◆ **THE RECORDS**:
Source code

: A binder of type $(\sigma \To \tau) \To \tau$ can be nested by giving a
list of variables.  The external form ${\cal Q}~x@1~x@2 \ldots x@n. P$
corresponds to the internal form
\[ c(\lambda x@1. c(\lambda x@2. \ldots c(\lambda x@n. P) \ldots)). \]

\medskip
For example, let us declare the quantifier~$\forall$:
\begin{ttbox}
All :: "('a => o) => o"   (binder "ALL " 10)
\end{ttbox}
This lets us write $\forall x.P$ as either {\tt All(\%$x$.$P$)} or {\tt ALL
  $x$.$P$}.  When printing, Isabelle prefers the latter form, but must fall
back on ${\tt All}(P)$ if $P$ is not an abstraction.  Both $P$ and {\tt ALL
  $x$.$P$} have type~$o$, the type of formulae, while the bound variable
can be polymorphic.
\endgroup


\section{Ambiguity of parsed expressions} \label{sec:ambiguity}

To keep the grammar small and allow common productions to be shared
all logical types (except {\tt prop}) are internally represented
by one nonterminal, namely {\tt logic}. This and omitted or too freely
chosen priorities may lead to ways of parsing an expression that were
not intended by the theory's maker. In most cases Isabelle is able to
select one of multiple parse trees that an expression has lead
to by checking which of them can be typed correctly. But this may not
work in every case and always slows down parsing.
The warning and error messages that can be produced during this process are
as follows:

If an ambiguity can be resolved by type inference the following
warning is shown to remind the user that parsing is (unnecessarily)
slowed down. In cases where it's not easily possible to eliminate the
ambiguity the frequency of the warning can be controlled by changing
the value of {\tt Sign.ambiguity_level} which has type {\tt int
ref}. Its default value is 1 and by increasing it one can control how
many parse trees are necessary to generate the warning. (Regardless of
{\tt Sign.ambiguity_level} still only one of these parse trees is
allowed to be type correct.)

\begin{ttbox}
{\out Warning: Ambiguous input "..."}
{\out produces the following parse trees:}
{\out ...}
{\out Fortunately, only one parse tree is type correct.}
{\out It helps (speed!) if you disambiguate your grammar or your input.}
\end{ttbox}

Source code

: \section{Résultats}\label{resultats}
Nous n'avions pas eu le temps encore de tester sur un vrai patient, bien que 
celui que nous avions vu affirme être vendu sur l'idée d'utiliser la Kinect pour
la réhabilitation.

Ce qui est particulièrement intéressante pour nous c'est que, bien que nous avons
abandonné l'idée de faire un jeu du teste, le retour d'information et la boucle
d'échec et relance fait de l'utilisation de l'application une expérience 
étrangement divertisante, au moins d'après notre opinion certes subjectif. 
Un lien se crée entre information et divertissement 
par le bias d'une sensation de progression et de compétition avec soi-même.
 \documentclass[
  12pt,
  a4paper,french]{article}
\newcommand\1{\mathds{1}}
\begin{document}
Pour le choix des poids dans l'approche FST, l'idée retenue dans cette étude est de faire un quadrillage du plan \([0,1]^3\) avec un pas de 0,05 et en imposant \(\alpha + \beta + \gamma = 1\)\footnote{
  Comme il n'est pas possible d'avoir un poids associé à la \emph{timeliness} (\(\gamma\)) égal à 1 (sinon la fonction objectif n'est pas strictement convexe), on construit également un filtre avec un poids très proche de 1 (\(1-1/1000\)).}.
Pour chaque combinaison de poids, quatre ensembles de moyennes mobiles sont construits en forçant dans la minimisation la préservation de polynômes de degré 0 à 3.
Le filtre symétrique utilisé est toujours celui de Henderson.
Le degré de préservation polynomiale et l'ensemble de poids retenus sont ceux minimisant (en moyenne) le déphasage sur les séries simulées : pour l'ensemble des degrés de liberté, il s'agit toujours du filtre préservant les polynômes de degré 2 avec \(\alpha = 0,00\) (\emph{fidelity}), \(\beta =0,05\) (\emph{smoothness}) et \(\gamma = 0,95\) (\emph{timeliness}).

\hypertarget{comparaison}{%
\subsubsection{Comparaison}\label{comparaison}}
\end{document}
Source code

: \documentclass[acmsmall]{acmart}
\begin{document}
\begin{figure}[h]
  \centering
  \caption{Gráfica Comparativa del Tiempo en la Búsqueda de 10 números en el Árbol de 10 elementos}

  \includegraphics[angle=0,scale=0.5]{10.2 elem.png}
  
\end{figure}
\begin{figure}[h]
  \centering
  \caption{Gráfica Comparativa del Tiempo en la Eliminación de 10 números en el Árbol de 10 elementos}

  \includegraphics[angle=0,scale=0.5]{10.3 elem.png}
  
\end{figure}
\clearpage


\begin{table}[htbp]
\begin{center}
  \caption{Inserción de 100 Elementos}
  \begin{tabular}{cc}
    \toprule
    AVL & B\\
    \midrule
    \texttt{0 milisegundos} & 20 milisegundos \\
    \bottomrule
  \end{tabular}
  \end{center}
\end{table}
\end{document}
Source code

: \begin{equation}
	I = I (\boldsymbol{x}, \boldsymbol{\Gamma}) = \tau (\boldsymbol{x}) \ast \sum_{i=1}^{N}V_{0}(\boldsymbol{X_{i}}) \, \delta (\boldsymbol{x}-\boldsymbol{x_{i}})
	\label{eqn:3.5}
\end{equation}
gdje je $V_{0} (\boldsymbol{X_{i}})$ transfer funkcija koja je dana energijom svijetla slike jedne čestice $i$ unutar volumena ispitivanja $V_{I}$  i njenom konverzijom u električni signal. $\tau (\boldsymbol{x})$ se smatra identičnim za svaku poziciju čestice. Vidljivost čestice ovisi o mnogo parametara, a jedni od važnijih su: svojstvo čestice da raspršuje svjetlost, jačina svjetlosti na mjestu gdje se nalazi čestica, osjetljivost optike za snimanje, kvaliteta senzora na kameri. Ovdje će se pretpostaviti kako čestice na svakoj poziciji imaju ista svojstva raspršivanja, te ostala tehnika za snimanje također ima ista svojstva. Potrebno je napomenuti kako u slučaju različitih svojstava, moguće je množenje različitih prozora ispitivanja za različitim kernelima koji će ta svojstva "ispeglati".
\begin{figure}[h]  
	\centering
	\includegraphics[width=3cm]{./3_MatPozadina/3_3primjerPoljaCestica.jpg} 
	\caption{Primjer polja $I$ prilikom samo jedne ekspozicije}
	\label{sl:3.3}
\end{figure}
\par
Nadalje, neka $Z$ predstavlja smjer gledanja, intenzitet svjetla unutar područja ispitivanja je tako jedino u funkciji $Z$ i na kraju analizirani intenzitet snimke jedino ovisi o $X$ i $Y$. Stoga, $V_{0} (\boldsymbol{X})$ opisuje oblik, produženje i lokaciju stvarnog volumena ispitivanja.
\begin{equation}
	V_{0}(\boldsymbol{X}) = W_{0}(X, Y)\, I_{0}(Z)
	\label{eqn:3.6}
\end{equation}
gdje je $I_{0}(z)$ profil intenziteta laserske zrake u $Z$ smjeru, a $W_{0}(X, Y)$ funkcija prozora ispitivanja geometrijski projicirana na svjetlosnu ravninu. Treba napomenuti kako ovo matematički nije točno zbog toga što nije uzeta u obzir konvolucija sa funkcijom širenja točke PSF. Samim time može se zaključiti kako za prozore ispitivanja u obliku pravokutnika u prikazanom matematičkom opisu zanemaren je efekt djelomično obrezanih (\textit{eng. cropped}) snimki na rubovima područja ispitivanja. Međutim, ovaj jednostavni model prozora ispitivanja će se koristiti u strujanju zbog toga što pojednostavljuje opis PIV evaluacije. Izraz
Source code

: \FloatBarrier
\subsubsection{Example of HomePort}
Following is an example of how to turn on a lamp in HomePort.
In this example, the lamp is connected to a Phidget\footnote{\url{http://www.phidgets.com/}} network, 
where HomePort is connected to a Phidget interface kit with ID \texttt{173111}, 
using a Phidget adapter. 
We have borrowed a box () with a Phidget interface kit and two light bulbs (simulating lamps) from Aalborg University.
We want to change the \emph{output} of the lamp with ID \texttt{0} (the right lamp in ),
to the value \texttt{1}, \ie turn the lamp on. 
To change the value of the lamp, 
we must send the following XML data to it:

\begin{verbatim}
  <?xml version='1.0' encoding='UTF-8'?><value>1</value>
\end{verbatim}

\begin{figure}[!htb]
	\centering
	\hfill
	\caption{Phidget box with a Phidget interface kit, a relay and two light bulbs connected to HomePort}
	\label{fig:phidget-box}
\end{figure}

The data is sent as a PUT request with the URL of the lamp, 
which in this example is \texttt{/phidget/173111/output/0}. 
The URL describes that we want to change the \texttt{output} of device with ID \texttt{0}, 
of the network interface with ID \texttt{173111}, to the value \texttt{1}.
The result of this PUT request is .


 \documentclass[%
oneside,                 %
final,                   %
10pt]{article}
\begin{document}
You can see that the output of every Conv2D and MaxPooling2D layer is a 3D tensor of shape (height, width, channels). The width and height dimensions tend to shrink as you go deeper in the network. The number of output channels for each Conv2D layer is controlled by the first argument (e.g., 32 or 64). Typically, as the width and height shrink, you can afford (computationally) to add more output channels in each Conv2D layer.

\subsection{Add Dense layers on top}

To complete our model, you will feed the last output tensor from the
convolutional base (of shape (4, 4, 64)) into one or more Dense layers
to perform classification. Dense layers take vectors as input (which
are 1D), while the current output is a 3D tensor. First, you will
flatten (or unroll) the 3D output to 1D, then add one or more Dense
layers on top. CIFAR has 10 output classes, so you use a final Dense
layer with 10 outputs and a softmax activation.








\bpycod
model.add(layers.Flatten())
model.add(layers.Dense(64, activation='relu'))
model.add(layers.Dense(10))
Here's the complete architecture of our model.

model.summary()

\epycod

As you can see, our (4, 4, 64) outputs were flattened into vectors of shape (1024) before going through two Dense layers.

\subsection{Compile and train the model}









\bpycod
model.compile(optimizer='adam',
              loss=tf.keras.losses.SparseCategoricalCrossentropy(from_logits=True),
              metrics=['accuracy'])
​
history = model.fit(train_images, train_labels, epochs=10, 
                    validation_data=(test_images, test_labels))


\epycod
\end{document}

◆ **TASK TO COMPLETE**: Each line holding "equation" in the records should be copied out.

◆ **PROBLEM SOLUTION**:
: \begin{equation}
\end{equation}
\begin{equation}
\end{equation}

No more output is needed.